TOML tables and arrays of tables explained
How JSON objects and arrays map onto TOML tables, inline arrays and the double-bracket array of tables syntax, with worked examples.
Tables are the backbone of a TOML file
In TOML a table is a named group of key and value pairs, written under a header in single square brackets such as [owner]. This is the direct counterpart of a JSON object, which is why the root of any document you convert must be an object rather than a list. When the converter meets a nested object it opens a new table whose header joins the parent and child names with a dot, for example [server.db]. Values that belong to a table always appear before its child tables, matching how TOML expects a section to be self contained.
Inline arrays versus arrays of tables
A JSON array can become one of two very different things in TOML. If the array holds only primitive values it is printed inline on a single line, like ports = [8001, 8002], because those values have no internal structure. If instead every element is an object, the converter switches to the array of tables form, writing a [[server]] header once for each element. The double brackets tell a TOML parser to append another table to the same named list rather than redefining it.

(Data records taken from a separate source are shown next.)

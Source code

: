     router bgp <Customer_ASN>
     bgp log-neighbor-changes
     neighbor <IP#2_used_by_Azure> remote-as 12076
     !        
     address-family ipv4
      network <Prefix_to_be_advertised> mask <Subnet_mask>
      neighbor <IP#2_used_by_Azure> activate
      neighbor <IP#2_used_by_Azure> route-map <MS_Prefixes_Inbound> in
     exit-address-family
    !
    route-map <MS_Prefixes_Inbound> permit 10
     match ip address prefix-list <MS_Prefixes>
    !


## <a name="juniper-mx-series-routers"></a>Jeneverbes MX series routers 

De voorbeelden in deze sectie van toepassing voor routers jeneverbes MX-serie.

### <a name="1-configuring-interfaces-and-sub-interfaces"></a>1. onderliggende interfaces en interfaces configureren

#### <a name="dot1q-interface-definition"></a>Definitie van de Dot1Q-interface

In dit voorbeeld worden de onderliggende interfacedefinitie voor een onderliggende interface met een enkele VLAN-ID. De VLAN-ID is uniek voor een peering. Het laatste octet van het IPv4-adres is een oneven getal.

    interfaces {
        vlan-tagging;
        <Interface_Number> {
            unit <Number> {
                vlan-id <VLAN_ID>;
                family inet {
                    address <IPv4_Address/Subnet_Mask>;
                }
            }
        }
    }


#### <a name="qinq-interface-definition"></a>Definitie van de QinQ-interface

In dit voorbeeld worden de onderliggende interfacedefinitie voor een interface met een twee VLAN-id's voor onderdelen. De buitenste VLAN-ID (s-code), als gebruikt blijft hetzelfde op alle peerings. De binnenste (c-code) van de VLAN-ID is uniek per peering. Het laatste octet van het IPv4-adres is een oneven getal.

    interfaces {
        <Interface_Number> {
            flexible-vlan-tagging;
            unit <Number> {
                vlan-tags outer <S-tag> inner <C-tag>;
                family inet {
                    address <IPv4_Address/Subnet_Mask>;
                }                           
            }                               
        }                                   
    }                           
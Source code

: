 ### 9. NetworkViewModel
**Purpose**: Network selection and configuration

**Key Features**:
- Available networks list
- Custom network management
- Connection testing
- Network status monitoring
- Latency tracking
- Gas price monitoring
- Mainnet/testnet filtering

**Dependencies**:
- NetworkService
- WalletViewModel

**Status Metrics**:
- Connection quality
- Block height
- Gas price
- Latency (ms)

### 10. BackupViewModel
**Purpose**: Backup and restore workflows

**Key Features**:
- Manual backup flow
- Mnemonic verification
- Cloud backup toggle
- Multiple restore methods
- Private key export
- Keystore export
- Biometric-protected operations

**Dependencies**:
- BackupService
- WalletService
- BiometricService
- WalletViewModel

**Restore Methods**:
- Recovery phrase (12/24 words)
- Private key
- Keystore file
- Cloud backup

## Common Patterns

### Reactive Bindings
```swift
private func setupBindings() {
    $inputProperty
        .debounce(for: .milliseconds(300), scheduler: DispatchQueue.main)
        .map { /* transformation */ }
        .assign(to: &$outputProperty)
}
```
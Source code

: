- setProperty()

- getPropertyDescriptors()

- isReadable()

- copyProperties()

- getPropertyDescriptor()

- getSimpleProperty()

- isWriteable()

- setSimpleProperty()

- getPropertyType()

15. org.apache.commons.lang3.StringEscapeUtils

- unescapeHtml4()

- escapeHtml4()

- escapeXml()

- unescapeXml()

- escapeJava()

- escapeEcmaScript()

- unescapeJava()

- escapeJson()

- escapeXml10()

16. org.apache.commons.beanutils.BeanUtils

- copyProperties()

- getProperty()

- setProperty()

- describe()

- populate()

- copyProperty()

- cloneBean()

Why blank lines appear where they do
The converter inserts a single blank line before each table or array of tables header so the output stays readable. When a table contains no scalar values of its own and jumps straight to a child table, an extra blank line keeps headers such as [a] and [a.b] visually apart. These blank lines are cosmetic and have no effect on how a parser reads the file, but they make hand editing far easier.
Edge cases worth knowing
TOML has no null, so a JSON null is rendered as an empty string to keep the file valid, and you should strip those keys yourself if you want them gone. Keys made only of letters, digits, underscores or hyphens are left bare, while anything else is quoted as a basic string. An empty array is treated as an inline value and prints as [], not as an array of tables. Understanding these rules lets you predict the output before you even paste your JSON.